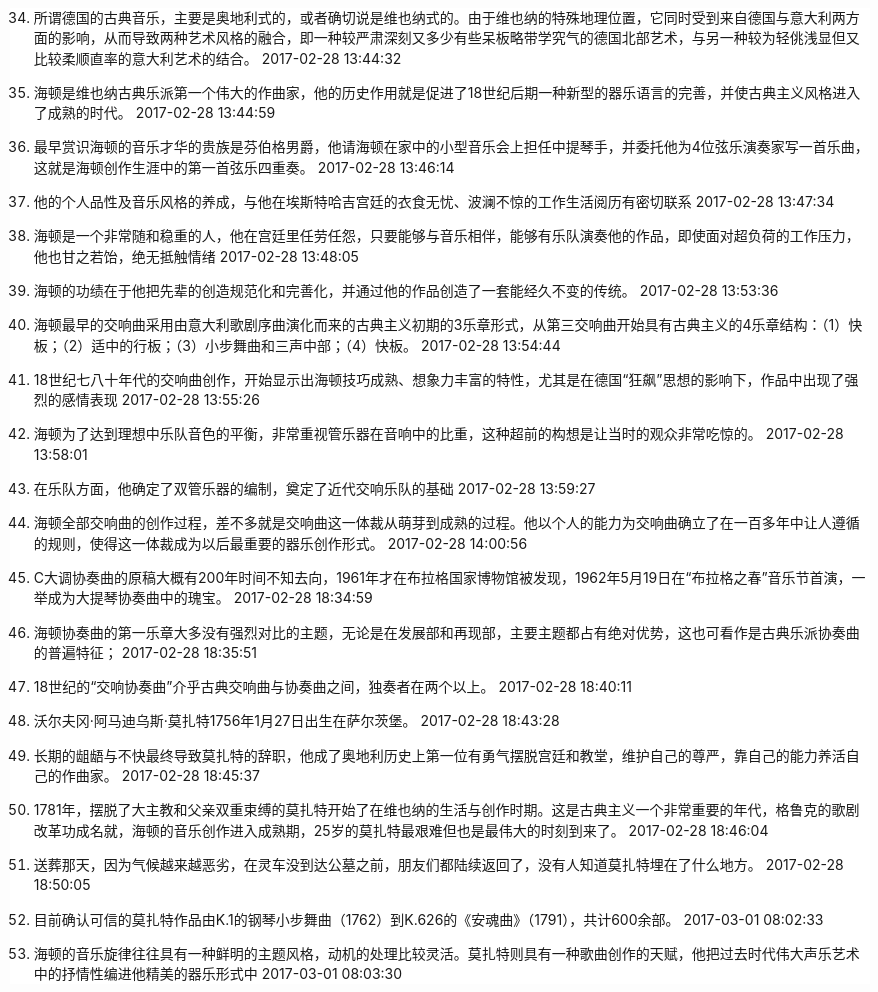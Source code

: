 34. 所谓德国的古典音乐，主要是奥地利式的，或者确切说是维也纳式的。由于维也纳的特殊地理位置，它同时受到来自德国与意大利两方面的影响，从而导致两种艺术风格的融合，即一种较严肃深刻又多少有些呆板略带学究气的德国北部艺术，与另一种较为轻佻浅显但又比较柔顺直率的意大利艺术的结合。
	2017-02-28 13:44:32

35. 海顿是维也纳古典乐派第一个伟大的作曲家，他的历史作用就是促进了18世纪后期一种新型的器乐语言的完善，并使古典主义风格进入了成熟的时代。
	2017-02-28 13:44:59

36. 最早赏识海顿的音乐才华的贵族是芬伯格男爵，他请海顿在家中的小型音乐会上担任中提琴手，并委托他为4位弦乐演奏家写一首乐曲，这就是海顿创作生涯中的第一首弦乐四重奏。
	2017-02-28 13:46:14

37. 他的个人品性及音乐风格的养成，与他在埃斯特哈吉宫廷的衣食无忧、波澜不惊的工作生活阅历有密切联系
	2017-02-28 13:47:34

38. 海顿是一个非常随和稳重的人，他在宫廷里任劳任怨，只要能够与音乐相伴，能够有乐队演奏他的作品，即使面对超负荷的工作压力，他也甘之若饴，绝无抵触情绪
	2017-02-28 13:48:05

39. 海顿的功绩在于他把先辈的创造规范化和完善化，并通过他的作品创造了一套能经久不变的传统。
	2017-02-28 13:53:36

40. 海顿最早的交响曲采用由意大利歌剧序曲演化而来的古典主义初期的3乐章形式，从第三交响曲开始具有古典主义的4乐章结构：（1）快板；（2）适中的行板；（3）小步舞曲和三声中部；（4）快板。
	2017-02-28 13:54:44

41. 18世纪七八十年代的交响曲创作，开始显示出海顿技巧成熟、想象力丰富的特性，尤其是在德国“狂飙”思想的影响下，作品中出现了强烈的感情表现
	2017-02-28 13:55:26

42. 海顿为了达到理想中乐队音色的平衡，非常重视管乐器在音响中的比重，这种超前的构想是让当时的观众非常吃惊的。
	2017-02-28 13:58:01

43. 在乐队方面，他确定了双管乐器的编制，奠定了近代交响乐队的基础
	2017-02-28 13:59:27

44. 海顿全部交响曲的创作过程，差不多就是交响曲这一体裁从萌芽到成熟的过程。他以个人的能力为交响曲确立了在一百多年中让人遵循的规则，使得这一体裁成为以后最重要的器乐创作形式。
	2017-02-28 14:00:56

45. C大调协奏曲的原稿大概有200年时间不知去向，1961年才在布拉格国家博物馆被发现，1962年5月19日在“布拉格之春”音乐节首演，一举成为大提琴协奏曲中的瑰宝。
	2017-02-28 18:34:59

46. 海顿协奏曲的第一乐章大多没有强烈对比的主题，无论是在发展部和再现部，主要主题都占有绝对优势，这也可看作是古典乐派协奏曲的普遍特征；
	2017-02-28 18:35:51

47. 18世纪的“交响协奏曲”介乎古典交响曲与协奏曲之间，独奏者在两个以上。
	2017-02-28 18:40:11

48. 沃尔夫冈·阿马迪乌斯·莫扎特1756年1月27日出生在萨尔茨堡。
	2017-02-28 18:43:28

49. 长期的龃龉与不快最终导致莫扎特的辞职，他成了奥地利历史上第一位有勇气摆脱宫廷和教堂，维护自己的尊严，靠自己的能力养活自己的作曲家。
	2017-02-28 18:45:37

50. 1781年，摆脱了大主教和父亲双重束缚的莫扎特开始了在维也纳的生活与创作时期。这是古典主义一个非常重要的年代，格鲁克的歌剧改革功成名就，海顿的音乐创作进入成熟期，25岁的莫扎特最艰难但也是最伟大的时刻到来了。
	2017-02-28 18:46:04

51. 送葬那天，因为气候越来越恶劣，在灵车没到达公墓之前，朋友们都陆续返回了，没有人知道莫扎特埋在了什么地方。
	2017-02-28 18:50:05

52. 目前确认可信的莫扎特作品由K.1的钢琴小步舞曲（1762）到K.626的《安魂曲》（1791），共计600余部。
	2017-03-01 08:02:33

53. 海顿的音乐旋律往往具有一种鲜明的主题风格，动机的处理比较灵活。莫扎特则具有一种歌曲创作的天赋，他把过去时代伟大声乐艺术中的抒情性编进他精美的器乐形式中
	2017-03-01 08:03:30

■ **WHAT YOU ARE ASKED TO DO**:
Precisely the lines between those holding "2017-02-28 13:58:01" and "2017-02-28 18:46:04", inclusive, are to be reproduced from the listing above, with nothing added.

■ **EXERCISE SOLUTION**:
	2017-02-28 13:58:01

43. 在乐队方面，他确定了双管乐器的编制，奠定了近代交响乐队的基础
	2017-02-28 13:59:27

44. 海顿全部交响曲的创作过程，差不多就是交响曲这一体裁从萌芽到成熟的过程。他以个人的能力为交响曲确立了在一百多年中让人遵循的规则，使得这一体裁成为以后最重要的器乐创作形式。
	2017-02-28 14:00:56

45. C大调协奏曲的原稿大概有200年时间不知去向，1961年才在布拉格国家博物馆被发现，1962年5月19日在“布拉格之春”音乐节首演，一举成为大提琴协奏曲中的瑰宝。
	2017-02-28 18:34:59

46. 海顿协奏曲的第一乐章大多没有强烈对比的主题，无论是在发展部和再现部，主要主题都占有绝对优势，这也可看作是古典乐派协奏曲的普遍特征；
	2017-02-28 18:35:51

47. 18世纪的“交响协奏曲”介乎古典交响曲与协奏曲之间，独奏者在两个以上。
	2017-02-28 18:40:11

48. 沃尔夫冈·阿马迪乌斯·莫扎特1756年1月27日出生在萨尔茨堡。
	2017-02-28 18:43:28

49. 长期的龃龉与不快最终导致莫扎特的辞职，他成了奥地利历史上第一位有勇气摆脱宫廷和教堂，维护自己的尊严，靠自己的能力养活自己的作曲家。
	2017-02-28 18:45:37

50. 1781年，摆脱了大主教和父亲双重束缚的莫扎特开始了在维也纳的生活与创作时期。这是古典主义一个非常重要的年代，格鲁克的歌剧改革功成名就，海顿的音乐创作进入成熟期，25岁的莫扎特最艰难但也是最伟大的时刻到来了。
	2017-02-28 18:46:04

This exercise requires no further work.